[This is a placeholder essay — the structure and key arguments are in place; refine before publishing publicly.]
The wrong way to evaluate AI content
When teams first experiment with AI content tools, they almost always do the same thing: they ask the model to produce some content, read what comes out, and decide whether it's "good enough."
This is the wrong test. It calibrates the team's quality bar to whatever the model produces, rather than calibrating the workflow to whatever quality bar the team already has. The result is a slow, almost imperceptible regression — articles that would have been rejected six months ago start getting published, because they're now compared against AI-generated drafts rather than the team's pre-AI quality standard.
Six months in, the team's content output has doubled. The team is happy. Rankings start to slip. Nobody connects the two until it's been twelve months and the slip has become a slide.
The right test: existing content as the bar
The right way to evaluate an AI content workflow starts before any AI is involved. You select your highest-quality existing articles — the ones you'd point to as exemplars of your editorial standard. The ones that ranked, drove revenue, got shared, and made the team proud.
You take the keyword targets and brief structures from those articles. You feed them into your proposed AI workflow. And you compare what comes out.
The question isn't "is the output good?" The question is "is this output indistinguishable from our exemplars, given a reasonable amount of human editing?"
Three honest answers
The answer to that question is one of three things, and which it is determines whether to deploy the workflow:
1. Yes, indistinguishable with light editing.
Light editing means a senior editor spends 20-40 minutes per article on structure, voice, and fact-checking. If the workflow gets to the team's bar with that level of effort, deploy it. The productivity gain is real. The quality bar holds.
2. Yes, but only with heavy editing.
Heavy editing means an editor spends 90+ minutes per article, often rewriting whole sections. If this is what's required, the workflow's leverage is much smaller than it looked. You're not doubling output — you're shifting which humans do which parts of the work, and the time savings might not pay for the AI infrastructure.
This is the most common case. It's also where most teams convince themselves to deploy anyway, on the assumption that "the model will get better." Sometimes it does. Often it doesn't, and you've sunk months of editorial bandwidth into a workflow that never paid back.
3. No — not at the existing bar.
If your exemplars genuinely cannot be replicated by the workflow with reasonable human oversight, the honest answer is: don't deploy it. Either lower your editorial ambition (a real choice — sometimes appropriate) or accept that AI-assisted production isn't the right scaling lever for this content type.
Most teams skip this answer because admitting it feels like failure.
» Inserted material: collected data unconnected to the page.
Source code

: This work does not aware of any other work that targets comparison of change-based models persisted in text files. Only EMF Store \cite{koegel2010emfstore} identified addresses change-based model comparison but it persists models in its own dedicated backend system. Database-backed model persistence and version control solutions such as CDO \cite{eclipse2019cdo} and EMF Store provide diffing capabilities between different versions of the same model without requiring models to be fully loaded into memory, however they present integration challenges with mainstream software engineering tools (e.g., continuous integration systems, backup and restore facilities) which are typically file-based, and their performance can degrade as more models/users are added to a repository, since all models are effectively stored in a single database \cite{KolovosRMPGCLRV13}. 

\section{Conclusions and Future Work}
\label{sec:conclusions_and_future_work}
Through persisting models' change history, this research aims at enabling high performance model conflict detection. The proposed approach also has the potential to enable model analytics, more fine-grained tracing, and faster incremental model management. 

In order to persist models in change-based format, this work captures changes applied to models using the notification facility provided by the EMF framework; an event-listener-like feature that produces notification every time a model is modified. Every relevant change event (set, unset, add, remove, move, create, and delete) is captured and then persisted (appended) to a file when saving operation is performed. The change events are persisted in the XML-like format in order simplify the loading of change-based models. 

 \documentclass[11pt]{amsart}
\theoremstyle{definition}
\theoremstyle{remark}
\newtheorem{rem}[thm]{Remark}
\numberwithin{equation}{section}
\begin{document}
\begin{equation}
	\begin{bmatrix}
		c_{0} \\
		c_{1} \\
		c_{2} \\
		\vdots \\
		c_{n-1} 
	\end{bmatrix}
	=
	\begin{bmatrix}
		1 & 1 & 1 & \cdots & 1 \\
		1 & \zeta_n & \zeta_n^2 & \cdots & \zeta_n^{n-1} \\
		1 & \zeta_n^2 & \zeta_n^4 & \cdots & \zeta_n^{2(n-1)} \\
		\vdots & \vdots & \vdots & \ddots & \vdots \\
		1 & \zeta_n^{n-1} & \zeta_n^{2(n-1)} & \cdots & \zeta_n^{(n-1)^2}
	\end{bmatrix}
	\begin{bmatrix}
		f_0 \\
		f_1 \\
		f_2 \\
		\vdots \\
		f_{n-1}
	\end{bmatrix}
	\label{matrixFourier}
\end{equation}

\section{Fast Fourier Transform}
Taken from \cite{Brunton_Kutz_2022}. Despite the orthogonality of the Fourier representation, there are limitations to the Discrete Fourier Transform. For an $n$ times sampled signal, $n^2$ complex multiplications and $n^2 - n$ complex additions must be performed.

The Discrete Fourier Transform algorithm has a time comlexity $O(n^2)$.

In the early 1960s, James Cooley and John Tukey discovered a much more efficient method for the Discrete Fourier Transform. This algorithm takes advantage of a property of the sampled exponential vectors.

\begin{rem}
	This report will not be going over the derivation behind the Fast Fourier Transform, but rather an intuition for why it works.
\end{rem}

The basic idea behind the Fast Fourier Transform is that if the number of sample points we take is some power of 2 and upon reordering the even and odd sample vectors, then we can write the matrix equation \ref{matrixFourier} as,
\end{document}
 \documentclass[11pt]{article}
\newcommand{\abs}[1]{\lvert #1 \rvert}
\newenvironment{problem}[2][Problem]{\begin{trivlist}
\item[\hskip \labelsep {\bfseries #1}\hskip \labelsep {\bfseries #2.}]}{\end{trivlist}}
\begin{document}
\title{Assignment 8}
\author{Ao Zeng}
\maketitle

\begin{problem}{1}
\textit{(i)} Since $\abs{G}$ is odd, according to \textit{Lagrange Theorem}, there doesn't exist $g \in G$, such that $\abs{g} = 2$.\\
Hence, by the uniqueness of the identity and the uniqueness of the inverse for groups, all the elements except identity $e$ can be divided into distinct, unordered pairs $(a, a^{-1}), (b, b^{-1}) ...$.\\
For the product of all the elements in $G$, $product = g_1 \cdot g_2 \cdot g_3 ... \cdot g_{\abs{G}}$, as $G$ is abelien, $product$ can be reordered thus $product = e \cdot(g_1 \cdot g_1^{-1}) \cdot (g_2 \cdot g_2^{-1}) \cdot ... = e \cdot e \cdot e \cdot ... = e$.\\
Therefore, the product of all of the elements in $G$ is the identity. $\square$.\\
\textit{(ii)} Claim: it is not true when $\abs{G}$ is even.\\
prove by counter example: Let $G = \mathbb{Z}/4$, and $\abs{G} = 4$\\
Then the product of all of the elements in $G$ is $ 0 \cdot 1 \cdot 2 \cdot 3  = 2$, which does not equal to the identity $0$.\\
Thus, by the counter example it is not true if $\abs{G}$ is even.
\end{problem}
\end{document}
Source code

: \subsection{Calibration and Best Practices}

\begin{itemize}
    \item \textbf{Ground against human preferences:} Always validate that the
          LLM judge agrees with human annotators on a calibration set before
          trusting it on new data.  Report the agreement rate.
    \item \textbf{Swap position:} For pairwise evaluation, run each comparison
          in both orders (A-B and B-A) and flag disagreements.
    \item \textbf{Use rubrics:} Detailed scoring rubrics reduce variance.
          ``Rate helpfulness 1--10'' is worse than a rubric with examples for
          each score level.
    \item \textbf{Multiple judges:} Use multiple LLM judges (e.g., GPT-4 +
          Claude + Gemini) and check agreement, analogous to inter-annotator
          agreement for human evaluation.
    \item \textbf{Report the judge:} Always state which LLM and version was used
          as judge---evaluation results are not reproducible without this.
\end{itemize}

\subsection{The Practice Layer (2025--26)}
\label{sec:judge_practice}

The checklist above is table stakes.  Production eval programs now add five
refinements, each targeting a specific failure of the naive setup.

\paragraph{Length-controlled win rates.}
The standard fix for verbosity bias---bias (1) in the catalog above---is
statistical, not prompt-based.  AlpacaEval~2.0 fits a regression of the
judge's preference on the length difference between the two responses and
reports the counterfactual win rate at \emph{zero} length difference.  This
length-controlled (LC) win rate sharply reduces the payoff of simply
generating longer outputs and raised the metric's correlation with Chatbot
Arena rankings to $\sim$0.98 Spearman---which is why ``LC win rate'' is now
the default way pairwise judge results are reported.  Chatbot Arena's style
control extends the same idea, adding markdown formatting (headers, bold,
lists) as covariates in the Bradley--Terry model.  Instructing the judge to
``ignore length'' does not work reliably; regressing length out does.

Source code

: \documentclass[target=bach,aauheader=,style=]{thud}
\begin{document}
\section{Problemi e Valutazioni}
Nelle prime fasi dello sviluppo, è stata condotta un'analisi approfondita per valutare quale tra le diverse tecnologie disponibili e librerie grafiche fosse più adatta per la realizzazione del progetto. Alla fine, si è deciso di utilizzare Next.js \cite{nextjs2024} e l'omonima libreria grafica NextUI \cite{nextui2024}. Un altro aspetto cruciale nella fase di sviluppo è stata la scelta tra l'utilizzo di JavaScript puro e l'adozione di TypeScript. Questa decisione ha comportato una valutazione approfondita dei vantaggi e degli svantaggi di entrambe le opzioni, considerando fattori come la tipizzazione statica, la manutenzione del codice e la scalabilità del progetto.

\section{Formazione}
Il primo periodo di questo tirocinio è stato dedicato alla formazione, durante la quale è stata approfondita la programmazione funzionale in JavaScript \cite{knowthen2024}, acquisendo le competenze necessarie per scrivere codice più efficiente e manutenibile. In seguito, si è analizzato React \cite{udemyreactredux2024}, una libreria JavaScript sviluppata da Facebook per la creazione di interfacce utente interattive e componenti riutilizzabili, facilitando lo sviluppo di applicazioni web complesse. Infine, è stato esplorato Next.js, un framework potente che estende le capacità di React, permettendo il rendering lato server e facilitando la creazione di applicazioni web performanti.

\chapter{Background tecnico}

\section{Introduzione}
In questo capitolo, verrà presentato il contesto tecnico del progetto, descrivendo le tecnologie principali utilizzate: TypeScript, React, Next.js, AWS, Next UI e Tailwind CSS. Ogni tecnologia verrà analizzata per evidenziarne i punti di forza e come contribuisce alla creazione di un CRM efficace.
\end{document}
But it's not failure. It's calibration. AI-assisted production is right for some content types and wrong for others. The discipline is in being honest about which is which.
The architecture matters more than the model
One reason the existing-content test is useful: it surfaces architectural problems that look like model problems. Most teams that fail the test fail because their workflow is architecturally weak — bad prompting, wrong model selection, missing context, no editorial guardrails — not because the underlying model is incapable.
Switching from GPT-4 to Claude Opus rarely fixes a workflow that fails the bar test. Rebuilding the prompt structure, adding few-shot examples from your existing content, and inserting a human-review gate often does. The model is rarely the limiting factor.
The teams that succeed with AI content treat the model as a component in a larger system. The teams that fail treat the model as the system.
What to do before deploying any AI content workflow
A short checklist for evaluating any proposed AI content workflow before it touches your production pipeline:
- Pick your top 10 exemplar articles — the ones representing your true quality bar
- Run the proposed workflow against the briefs that produced those articles
- Compare side-by-side, not just AI output read in isolation
- Time the human editing required to bring AI output to exemplar quality
- Calculate the real productivity gain (output volume) divided by the real cost (model fees + editorial time)
- Make the deployment decision based on the gain-to-cost ratio, not on whether the AI output "feels" good
This is the bar test. It's slow. It's unglamorous. It surfaces uncomfortable answers. And it's the difference between scaling content production successfully and watching your rankings slip a year after deployment.
Where this fits in our work
The bar test is built into how we design AI integrations. We don't recommend turning on AI content generation until the architecture passes this test against the client's existing exemplars. Sometimes that means recommending against deployment. We've done that more than once. Clients usually thank us for it later.